**Aim of the exercise:**
In your copy of the entries below, keep every word exactly and leave out all images.
-------- Supplied material
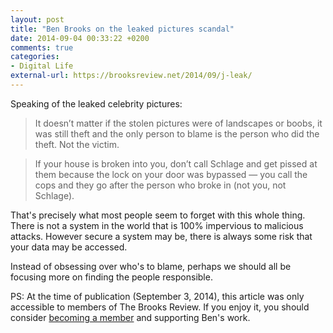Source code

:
 ```yaml
---
layout: post
title: "Ben Brooks on the leaked pictures scandal"
date: 2014-09-04 00:33:22 +0200
comments: true
categories: 
- Digital Life
external-url: https://brooksreview.net/2014/09/j-leak/
---
```


Speaking of the leaked celebrity pictures:

> It doesn’t matter if the stolen pictures were of landscapes or boobs, it was still theft and the only person to blame is the person who did the theft. Not the victim.

> If your house is broken into you, don’t call Schlage and get pissed at them because the lock on your door was bypassed — you call the cops and they go after the person who broke in (not you, not Schlage).

That's precisely what most people seem to forget with this whole thing. There is not a system in the world that is 100% impervious to malicious attacks. However secure a system may be, there is always some risk that your data may be accessed.

Instead of obsessing over who's to blame, perhaps we should all be focusing more on finding the people responsible.

PS: At the time of publication (September 3, 2014), this article was only accessible to members of The Brooks Review. If you enjoy it, you should consider [becoming a member](https://brooksreview.net/members/) and supporting Ben's work.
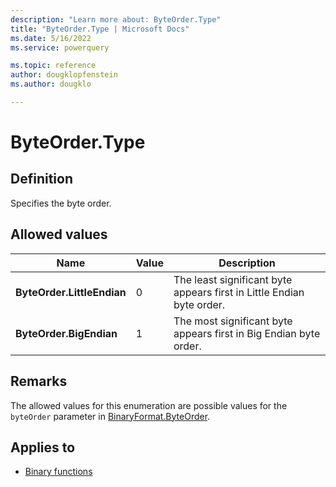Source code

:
 ```yaml
---
description: "Learn more about: ByteOrder.Type"
title: "ByteOrder.Type | Microsoft Docs"
ms.date: 5/16/2022
ms.service: powerquery

ms.topic: reference
author: dougklopfenstein
ms.author: dougklo

---
```

# ByteOrder.Type

## Definition

Specifies the byte order.

## Allowed values

|Name|Value|Description|
| ------- | -- | --------- |
|**ByteOrder.LittleEndian**|0|The least significant byte appears first in Little Endian byte order.|
|**ByteOrder.BigEndian**|1|The most significant byte appears first in Big Endian byte order.|

## Remarks

The allowed values for this enumeration are possible values for the `byteOrder` parameter in [BinaryFormat.ByteOrder](binaryformat-byteorder.md).

## Applies to

* [Binary functions](binary-functions.md)
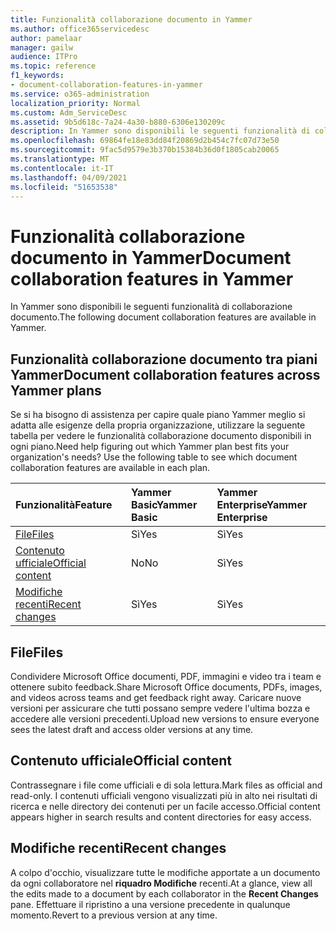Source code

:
 ```yaml
---
title: Funzionalità collaborazione documento in Yammer
ms.author: office365servicedesc
author: pamelaar
manager: gailw
audience: ITPro
ms.topic: reference
f1_keywords:
- document-collaboration-features-in-yammer
ms.service: o365-administration
localization_priority: Normal
ms.custom: Adm_ServiceDesc
ms.assetid: 9b5d618c-7a24-4a30-b880-6306e130209c
description: In Yammer sono disponibili le seguenti funzionalità di collaborazione documento.
ms.openlocfilehash: 69864fe18e83dd84f20869d2b454c7fc07d73e50
ms.sourcegitcommit: 9fac5d9579e3b370b15384b36d0f1805cab20065
ms.translationtype: MT
ms.contentlocale: it-IT
ms.lasthandoff: 04/09/2021
ms.locfileid: "51653538"
---
```

# <a name="document-collaboration-features-in-yammer"></a><span data-ttu-id="d3cba-103">Funzionalità collaborazione documento in Yammer</span><span class="sxs-lookup"><span data-stu-id="d3cba-103">Document collaboration features in Yammer</span></span>

<span data-ttu-id="d3cba-104">In Yammer sono disponibili le seguenti funzionalità di collaborazione documento.</span><span class="sxs-lookup"><span data-stu-id="d3cba-104">The following document collaboration features are available in Yammer.</span></span>
  
## <a name="document-collaboration-features-across-yammer-plans"></a><span data-ttu-id="d3cba-105">Funzionalità collaborazione documento tra piani Yammer</span><span class="sxs-lookup"><span data-stu-id="d3cba-105">Document collaboration features across Yammer plans</span></span>

<span data-ttu-id="d3cba-p101">Se si ha bisogno di assistenza per capire quale piano Yammer meglio si adatta alle esigenze della propria organizzazione, utilizzare la seguente tabella per vedere le funzionalità collaborazione documento disponibili in ogni piano.</span><span class="sxs-lookup"><span data-stu-id="d3cba-p101">Need help figuring out which Yammer plan best fits your organization's needs? Use the following table to see which document collaboration features are available in each plan.</span></span>
  
|<span data-ttu-id="d3cba-108">**Funzionalità**</span><span class="sxs-lookup"><span data-stu-id="d3cba-108">**Feature**</span></span>|<span data-ttu-id="d3cba-109">**Yammer Basic**</span><span class="sxs-lookup"><span data-stu-id="d3cba-109">**Yammer Basic**</span></span>|<span data-ttu-id="d3cba-110">**Yammer Enterprise**</span><span class="sxs-lookup"><span data-stu-id="d3cba-110">**Yammer Enterprise**</span></span>|
|:-----|:-----|:-----|
|[<span data-ttu-id="d3cba-111">File</span><span class="sxs-lookup"><span data-stu-id="d3cba-111">Files</span></span>](document-collaboration-features-in-yammer.md#files) <br/> |<span data-ttu-id="d3cba-112">Sì</span><span class="sxs-lookup"><span data-stu-id="d3cba-112">Yes</span></span>  <br/> |<span data-ttu-id="d3cba-113">Sì</span><span class="sxs-lookup"><span data-stu-id="d3cba-113">Yes</span></span>  <br/> |
|[<span data-ttu-id="d3cba-114">Contenuto ufficiale</span><span class="sxs-lookup"><span data-stu-id="d3cba-114">Official content</span></span>](document-collaboration-features-in-yammer.md#official-content) <br/> |<span data-ttu-id="d3cba-115">No</span><span class="sxs-lookup"><span data-stu-id="d3cba-115">No</span></span>  <br/> |<span data-ttu-id="d3cba-116">Sì</span><span class="sxs-lookup"><span data-stu-id="d3cba-116">Yes</span></span>  <br/> |
|[<span data-ttu-id="d3cba-117">Modifiche recenti</span><span class="sxs-lookup"><span data-stu-id="d3cba-117">Recent changes</span></span>](document-collaboration-features-in-yammer.md#recent-changes) <br/> |<span data-ttu-id="d3cba-118">Sì</span><span class="sxs-lookup"><span data-stu-id="d3cba-118">Yes</span></span>  <br/> |<span data-ttu-id="d3cba-119">Sì</span><span class="sxs-lookup"><span data-stu-id="d3cba-119">Yes</span></span>  <br/> |

## <a name="files"></a><span data-ttu-id="d3cba-120">File</span><span class="sxs-lookup"><span data-stu-id="d3cba-120">Files</span></span>

<span data-ttu-id="d3cba-121">Condividere Microsoft Office documenti, PDF, immagini e video tra i team e ottenere subito feedback.</span><span class="sxs-lookup"><span data-stu-id="d3cba-121">Share Microsoft Office documents, PDFs, images, and videos across teams and get feedback right away.</span></span> <span data-ttu-id="d3cba-122">Caricare nuove versioni per assicurare che tutti possano sempre vedere l'ultima bozza e accedere alle versioni precedenti.</span><span class="sxs-lookup"><span data-stu-id="d3cba-122">Upload new versions to ensure everyone sees the latest draft and access older versions at any time.</span></span>
  
## <a name="official-content"></a><span data-ttu-id="d3cba-123">Contenuto ufficiale</span><span class="sxs-lookup"><span data-stu-id="d3cba-123">Official content</span></span>

<span data-ttu-id="d3cba-124">Contrassegnare i file come ufficiali e di sola lettura.</span><span class="sxs-lookup"><span data-stu-id="d3cba-124">Mark files as official and read-only.</span></span> <span data-ttu-id="d3cba-125">I contenuti ufficiali vengono visualizzati più in alto nei risultati di ricerca e nelle directory dei contenuti per un facile accesso.</span><span class="sxs-lookup"><span data-stu-id="d3cba-125">Official content appears higher in search results and content directories for easy access.</span></span>

## <a name="recent-changes"></a><span data-ttu-id="d3cba-126">Modifiche recenti</span><span class="sxs-lookup"><span data-stu-id="d3cba-126">Recent changes</span></span>

<span data-ttu-id="d3cba-127">A colpo d'occhio, visualizzare tutte le modifiche apportate a un documento da ogni collaboratore nel **riquadro Modifiche** recenti.</span><span class="sxs-lookup"><span data-stu-id="d3cba-127">At a glance, view all the edits made to a document by each collaborator in the **Recent Changes** pane.</span></span> <span data-ttu-id="d3cba-128">Effettuare il ripristino a una versione precedente in qualunque momento.</span><span class="sxs-lookup"><span data-stu-id="d3cba-128">Revert to a previous version at any time.</span></span>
----------------
**Solution to this exercise:**
Source code

:
 ```yaml
---
layout: post
title: "Ben Brooks on the leaked pictures scandal"
date: 2014-09-04 00:33:22 +0200
comments: true
categories: 
- Digital Life
external-url: https://brooksreview.net/2014/09/j-leak/
---
```


Speaking of the leaked celebrity pictures:

> It doesn’t matter if the stolen pictures were of landscapes or boobs, it was still theft and the only person to blame is the person who did the theft. Not the victim.

> If your house is broken into you, don’t call Schlage and get pissed at them because the lock on your door was bypassed — you call the cops and they go after the person who broke in (not you, not Schlage).

That's precisely what most people seem to forget with this whole thing. There is not a system in the world that is 100% impervious to malicious attacks. However secure a system may be, there is always some risk that your data may be accessed.

Instead of obsessing over who's to blame, perhaps we should all be focusing more on finding the people responsible.

PS: At the time of publication (September 3, 2014), this article was only accessible to members of The Brooks Review. If you enjoy it, you should consider [becoming a member](https://brooksreview.net/members/) and supporting Ben's work.
Source code

:
 ```yaml
---
description: "Learn more about: ByteOrder.Type"
title: "ByteOrder.Type | Microsoft Docs"
ms.date: 5/16/2022
ms.service: powerquery

ms.topic: reference
author: dougklopfenstein
ms.author: dougklo

---
```

# ByteOrder.Type

## Definition

Specifies the byte order.

## Allowed values

|Name|Value|Description|
| ------- | -- | --------- |
|**ByteOrder.LittleEndian**|0|The least significant byte appears first in Little Endian byte order.|
|**ByteOrder.BigEndian**|1|The most significant byte appears first in Big Endian byte order.|

## Remarks

The allowed values for this enumeration are possible values for the `byteOrder` parameter in [BinaryFormat.ByteOrder](binaryformat-byteorder.md).

## Applies to

* [Binary functions](binary-functions.md)
Source code

:
 ```yaml
---
title: Funzionalità collaborazione documento in Yammer
ms.author: office365servicedesc
author: pamelaar
manager: gailw
audience: ITPro
ms.topic: reference
f1_keywords:
- document-collaboration-features-in-yammer
ms.service: o365-administration
localization_priority: Normal
ms.custom: Adm_ServiceDesc
ms.assetid: 9b5d618c-7a24-4a30-b880-6306e130209c
description: In Yammer sono disponibili le seguenti funzionalità di collaborazione documento.
ms.openlocfilehash: 69864fe18e83dd84f20869d2b454c7fc07d73e50
ms.sourcegitcommit: 9fac5d9579e3b370b15384b36d0f1805cab20065
ms.translationtype: MT
ms.contentlocale: it-IT
ms.lasthandoff: 04/09/2021
ms.locfileid: "51653538"
---
```

# <a name="document-collaboration-features-in-yammer"></a><span data-ttu-id="d3cba-103">Funzionalità collaborazione documento in Yammer</span><span class="sxs-lookup"><span data-stu-id="d3cba-103">Document collaboration features in Yammer</span></span>

<span data-ttu-id="d3cba-104">In Yammer sono disponibili le seguenti funzionalità di collaborazione documento.</span><span class="sxs-lookup"><span data-stu-id="d3cba-104">The following document collaboration features are available in Yammer.</span></span>
  
## <a name="document-collaboration-features-across-yammer-plans"></a><span data-ttu-id="d3cba-105">Funzionalità collaborazione documento tra piani Yammer</span><span class="sxs-lookup"><span data-stu-id="d3cba-105">Document collaboration features across Yammer plans</span></span>

<span data-ttu-id="d3cba-p101">Se si ha bisogno di assistenza per capire quale piano Yammer meglio si adatta alle esigenze della propria organizzazione, utilizzare la seguente tabella per vedere le funzionalità collaborazione documento disponibili in ogni piano.</span><span class="sxs-lookup"><span data-stu-id="d3cba-p101">Need help figuring out which Yammer plan best fits your organization's needs? Use the following table to see which document collaboration features are available in each plan.</span></span>
  
|<span data-ttu-id="d3cba-108">**Funzionalità**</span><span class="sxs-lookup"><span data-stu-id="d3cba-108">**Feature**</span></span>|<span data-ttu-id="d3cba-109">**Yammer Basic**</span><span class="sxs-lookup"><span data-stu-id="d3cba-109">**Yammer Basic**</span></span>|<span data-ttu-id="d3cba-110">**Yammer Enterprise**</span><span class="sxs-lookup"><span data-stu-id="d3cba-110">**Yammer Enterprise**</span></span>|
|:-----|:-----|:-----|
|[<span data-ttu-id="d3cba-111">File</span><span class="sxs-lookup"><span data-stu-id="d3cba-111">Files</span></span>](document-collaboration-features-in-yammer.md#files) <br/> |<span data-ttu-id="d3cba-112">Sì</span><span class="sxs-lookup"><span data-stu-id="d3cba-112">Yes</span></span>  <br/> |<span data-ttu-id="d3cba-113">Sì</span><span class="sxs-lookup"><span data-stu-id="d3cba-113">Yes</span></span>  <br/> |
|[<span data-ttu-id="d3cba-114">Contenuto ufficiale</span><span class="sxs-lookup"><span data-stu-id="d3cba-114">Official content</span></span>](document-collaboration-features-in-yammer.md#official-content) <br/> |<span data-ttu-id="d3cba-115">No</span><span class="sxs-lookup"><span data-stu-id="d3cba-115">No</span></span>  <br/> |<span data-ttu-id="d3cba-116">Sì</span><span class="sxs-lookup"><span data-stu-id="d3cba-116">Yes</span></span>  <br/> |
|[<span data-ttu-id="d3cba-117">Modifiche recenti</span><span class="sxs-lookup"><span data-stu-id="d3cba-117">Recent changes</span></span>](document-collaboration-features-in-yammer.md#recent-changes) <br/> |<span data-ttu-id="d3cba-118">Sì</span><span class="sxs-lookup"><span data-stu-id="d3cba-118">Yes</span></span>  <br/> |<span data-ttu-id="d3cba-119">Sì</span><span class="sxs-lookup"><span data-stu-id="d3cba-119">Yes</span></span>  <br/> |

## <a name="files"></a><span data-ttu-id="d3cba-120">File</span><span class="sxs-lookup"><span data-stu-id="d3cba-120">Files</span></span>

<span data-ttu-id="d3cba-121">Condividere Microsoft Office documenti, PDF, immagini e video tra i team e ottenere subito feedback.</span><span class="sxs-lookup"><span data-stu-id="d3cba-121">Share Microsoft Office documents, PDFs, images, and videos across teams and get feedback right away.</span></span> <span data-ttu-id="d3cba-122">Caricare nuove versioni per assicurare che tutti possano sempre vedere l'ultima bozza e accedere alle versioni precedenti.</span><span class="sxs-lookup"><span data-stu-id="d3cba-122">Upload new versions to ensure everyone sees the latest draft and access older versions at any time.</span></span>
  
## <a name="official-content"></a><span data-ttu-id="d3cba-123">Contenuto ufficiale</span><span class="sxs-lookup"><span data-stu-id="d3cba-123">Official content</span></span>

<span data-ttu-id="d3cba-124">Contrassegnare i file come ufficiali e di sola lettura.</span><span class="sxs-lookup"><span data-stu-id="d3cba-124">Mark files as official and read-only.</span></span> <span data-ttu-id="d3cba-125">I contenuti ufficiali vengono visualizzati più in alto nei risultati di ricerca e nelle directory dei contenuti per un facile accesso.</span><span class="sxs-lookup"><span data-stu-id="d3cba-125">Official content appears higher in search results and content directories for easy access.</span></span>

## <a name="recent-changes"></a><span data-ttu-id="d3cba-126">Modifiche recenti</span><span class="sxs-lookup"><span data-stu-id="d3cba-126">Recent changes</span></span>

<span data-ttu-id="d3cba-127">A colpo d'occhio, visualizzare tutte le modifiche apportate a un documento da ogni collaboratore nel **riquadro Modifiche** recenti.</span><span class="sxs-lookup"><span data-stu-id="d3cba-127">At a glance, view all the edits made to a document by each collaborator in the **Recent Changes** pane.</span></span> <span data-ttu-id="d3cba-128">Effettuare il ripristino a una versione precedente in qualunque momento.</span><span class="sxs-lookup"><span data-stu-id="d3cba-128">Revert to a previous version at any time.</span></span>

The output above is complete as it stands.